Reproduce the records that follow without alteration, apart from removing the pictures.

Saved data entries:
-- Opening Marker --

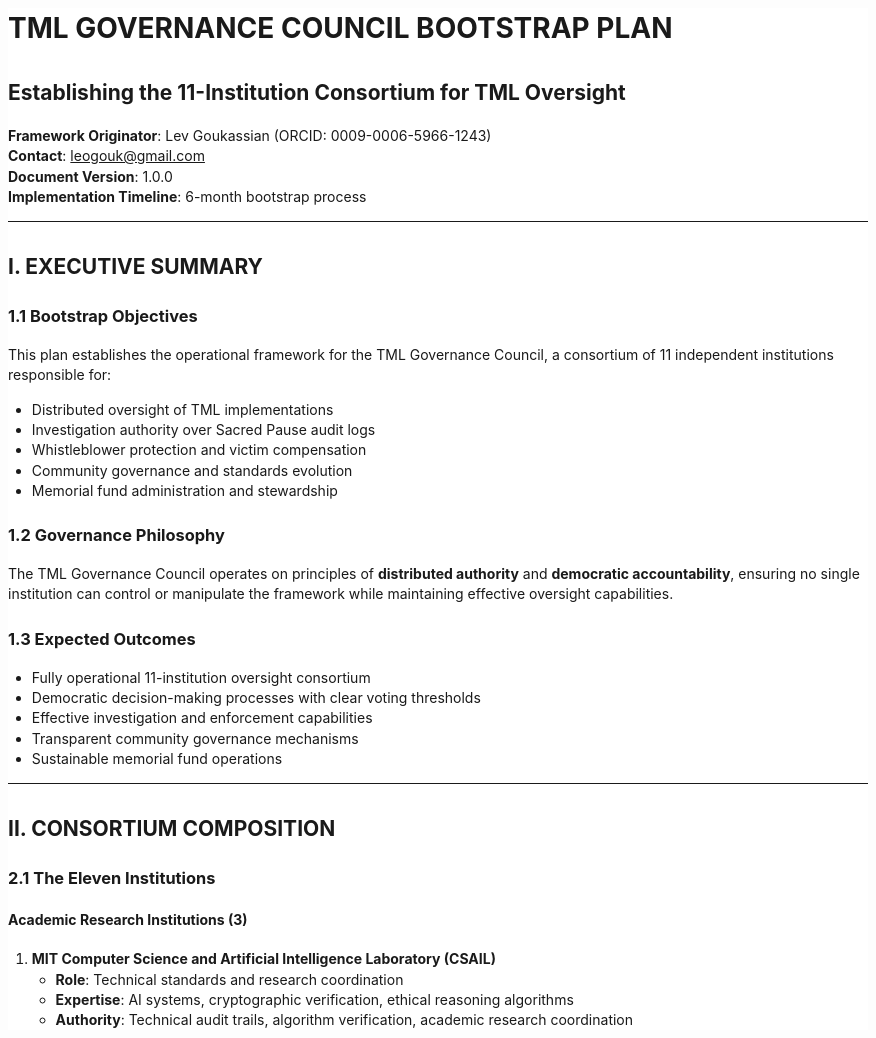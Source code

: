 # TML GOVERNANCE COUNCIL BOOTSTRAP PLAN

## Establishing the 11-Institution Consortium for TML Oversight

**Framework Originator**: Lev Goukassian (ORCID: 0009-0006-5966-1243)  
**Contact**: leogouk@gmail.com  
**Document Version**: 1.0.0  
**Implementation Timeline**: 6-month bootstrap process

---

## I. EXECUTIVE SUMMARY

### 1.1 Bootstrap Objectives
This plan establishes the operational framework for the TML Governance Council, a consortium of 11 independent institutions responsible for:

- Distributed oversight of TML implementations
- Investigation authority over Sacred Pause audit logs
- Whistleblower protection and victim compensation
- Community governance and standards evolution
- Memorial fund administration and stewardship

### 1.2 Governance Philosophy
The TML Governance Council operates on principles of **distributed authority** and **democratic accountability**, ensuring no single institution can control or manipulate the framework while maintaining effective oversight capabilities.

### 1.3 Expected Outcomes
- Fully operational 11-institution oversight consortium
- Democratic decision-making processes with clear voting thresholds
- Effective investigation and enforcement capabilities
- Transparent community governance mechanisms
- Sustainable memorial fund operations

---

## II. CONSORTIUM COMPOSITION

### 2.1 The Eleven Institutions

#### Academic Research Institutions (3)
1. **MIT Computer Science and Artificial Intelligence Laboratory (CSAIL)**
   - **Role**: Technical standards and research coordination
   - **Expertise**: AI systems, cryptographic verification, ethical reasoning algorithms
   - **Authority**: Technical audit trails, algorithm verification, academic research coordination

-- Closing Marker --

■ **EXPECTED ANSWER**:
Source code

: # TML GOVERNANCE COUNCIL BOOTSTRAP PLAN

## Establishing the 11-Institution Consortium for TML Oversight

**Framework Originator**: Lev Goukassian (ORCID: 0009-0006-5966-1243)  
**Contact**: leogouk@gmail.com  
**Document Version**: 1.0.0  
**Implementation Timeline**: 6-month bootstrap process

---

## I. EXECUTIVE SUMMARY

### 1.1 Bootstrap Objectives
This plan establishes the operational framework for the TML Governance Council, a consortium of 11 independent institutions responsible for:

- Distributed oversight of TML implementations
- Investigation authority over Sacred Pause audit logs
- Whistleblower protection and victim compensation
- Community governance and standards evolution
- Memorial fund administration and stewardship

### 1.2 Governance Philosophy
The TML Governance Council operates on principles of **distributed authority** and **democratic accountability**, ensuring no single institution can control or manipulate the framework while maintaining effective oversight capabilities.

### 1.3 Expected Outcomes
- Fully operational 11-institution oversight consortium
- Democratic decision-making processes with clear voting thresholds
- Effective investigation and enforcement capabilities
- Transparent community governance mechanisms
- Sustainable memorial fund operations

---

## II. CONSORTIUM COMPOSITION

### 2.1 The Eleven Institutions

#### Academic Research Institutions (3)
1. **MIT Computer Science and Artificial Intelligence Laboratory (CSAIL)**
   - **Role**: Technical standards and research coordination
   - **Expertise**: AI systems, cryptographic verification, ethical reasoning algorithms
   - **Authority**: Technical audit trails, algorithm verification, academic research coordination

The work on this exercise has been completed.